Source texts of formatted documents

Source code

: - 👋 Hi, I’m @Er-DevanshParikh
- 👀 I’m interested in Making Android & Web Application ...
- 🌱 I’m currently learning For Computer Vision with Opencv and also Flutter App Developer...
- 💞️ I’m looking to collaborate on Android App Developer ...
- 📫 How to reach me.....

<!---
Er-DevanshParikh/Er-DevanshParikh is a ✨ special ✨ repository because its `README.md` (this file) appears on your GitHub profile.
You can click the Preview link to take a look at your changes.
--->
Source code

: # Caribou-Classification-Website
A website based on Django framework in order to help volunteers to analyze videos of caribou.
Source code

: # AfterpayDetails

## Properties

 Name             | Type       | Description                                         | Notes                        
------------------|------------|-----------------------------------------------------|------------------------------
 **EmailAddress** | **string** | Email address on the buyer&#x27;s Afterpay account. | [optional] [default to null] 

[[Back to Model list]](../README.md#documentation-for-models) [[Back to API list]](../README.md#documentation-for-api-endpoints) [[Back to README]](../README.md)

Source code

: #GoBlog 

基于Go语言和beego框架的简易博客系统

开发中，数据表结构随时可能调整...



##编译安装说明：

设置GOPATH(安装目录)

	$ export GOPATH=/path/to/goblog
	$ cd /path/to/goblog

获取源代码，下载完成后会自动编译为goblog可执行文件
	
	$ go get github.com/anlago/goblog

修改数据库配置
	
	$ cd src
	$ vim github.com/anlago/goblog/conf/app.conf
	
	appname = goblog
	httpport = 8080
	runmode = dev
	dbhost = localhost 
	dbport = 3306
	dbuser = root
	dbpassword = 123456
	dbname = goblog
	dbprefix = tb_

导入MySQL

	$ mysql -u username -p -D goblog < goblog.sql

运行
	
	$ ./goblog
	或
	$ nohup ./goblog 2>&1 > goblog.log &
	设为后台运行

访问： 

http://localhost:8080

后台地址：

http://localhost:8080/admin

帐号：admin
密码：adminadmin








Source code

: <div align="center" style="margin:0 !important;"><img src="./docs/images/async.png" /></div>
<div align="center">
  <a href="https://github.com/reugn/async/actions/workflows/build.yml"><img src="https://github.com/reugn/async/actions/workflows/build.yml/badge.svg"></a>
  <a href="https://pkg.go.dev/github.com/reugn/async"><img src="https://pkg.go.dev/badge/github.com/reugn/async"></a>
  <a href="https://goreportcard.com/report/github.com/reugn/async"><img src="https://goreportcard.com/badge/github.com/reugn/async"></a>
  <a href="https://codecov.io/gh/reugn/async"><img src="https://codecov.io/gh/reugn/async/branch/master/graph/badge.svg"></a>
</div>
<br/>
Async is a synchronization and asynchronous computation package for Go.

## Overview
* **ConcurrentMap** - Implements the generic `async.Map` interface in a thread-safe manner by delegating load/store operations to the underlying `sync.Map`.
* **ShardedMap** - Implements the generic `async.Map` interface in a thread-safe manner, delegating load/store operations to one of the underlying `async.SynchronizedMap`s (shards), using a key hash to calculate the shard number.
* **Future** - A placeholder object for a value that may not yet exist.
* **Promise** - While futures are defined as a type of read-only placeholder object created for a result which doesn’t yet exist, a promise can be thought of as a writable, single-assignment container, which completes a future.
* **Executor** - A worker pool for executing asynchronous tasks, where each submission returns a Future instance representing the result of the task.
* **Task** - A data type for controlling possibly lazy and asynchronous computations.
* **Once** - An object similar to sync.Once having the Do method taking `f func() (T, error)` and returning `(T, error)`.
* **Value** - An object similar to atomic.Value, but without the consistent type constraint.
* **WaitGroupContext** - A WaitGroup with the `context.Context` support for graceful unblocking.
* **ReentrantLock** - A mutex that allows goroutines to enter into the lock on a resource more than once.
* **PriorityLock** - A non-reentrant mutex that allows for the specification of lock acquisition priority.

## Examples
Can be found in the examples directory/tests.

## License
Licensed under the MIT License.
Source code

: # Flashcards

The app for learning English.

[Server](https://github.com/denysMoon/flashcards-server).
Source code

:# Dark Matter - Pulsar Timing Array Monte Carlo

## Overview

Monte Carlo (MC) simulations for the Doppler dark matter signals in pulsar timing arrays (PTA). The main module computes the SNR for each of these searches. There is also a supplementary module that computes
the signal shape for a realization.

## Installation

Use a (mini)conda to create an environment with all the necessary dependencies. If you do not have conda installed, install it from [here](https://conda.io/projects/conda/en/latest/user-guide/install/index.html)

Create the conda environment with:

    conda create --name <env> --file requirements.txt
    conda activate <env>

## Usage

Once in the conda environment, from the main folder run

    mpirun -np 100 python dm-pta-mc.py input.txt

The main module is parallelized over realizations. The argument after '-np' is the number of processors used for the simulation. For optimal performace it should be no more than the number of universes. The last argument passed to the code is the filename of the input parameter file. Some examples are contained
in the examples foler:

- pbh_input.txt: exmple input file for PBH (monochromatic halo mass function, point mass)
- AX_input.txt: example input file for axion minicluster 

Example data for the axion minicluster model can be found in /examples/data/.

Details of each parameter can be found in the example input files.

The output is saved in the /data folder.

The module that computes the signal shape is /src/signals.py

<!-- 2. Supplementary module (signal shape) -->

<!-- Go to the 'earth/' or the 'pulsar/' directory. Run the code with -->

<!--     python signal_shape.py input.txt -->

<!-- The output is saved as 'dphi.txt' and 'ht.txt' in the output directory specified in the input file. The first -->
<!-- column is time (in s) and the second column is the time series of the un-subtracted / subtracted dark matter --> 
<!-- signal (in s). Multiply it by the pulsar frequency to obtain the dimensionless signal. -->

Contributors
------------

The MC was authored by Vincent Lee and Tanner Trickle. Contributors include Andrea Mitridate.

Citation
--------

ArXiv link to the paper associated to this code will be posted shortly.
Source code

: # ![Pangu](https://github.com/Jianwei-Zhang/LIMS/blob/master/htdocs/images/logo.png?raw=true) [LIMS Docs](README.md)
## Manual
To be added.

= Task =
Look above for the line holding "conda create --name", then set down exactly that line and every line after it up to and including the line holding "mpirun -np 100", with nothing else.

= Result for this exercise =
    conda create --name <env> --file requirements.txt
    conda activate <env>

## Usage

Once in the conda environment, from the main folder run

    mpirun -np 100 python dm-pta-mc.py input.txt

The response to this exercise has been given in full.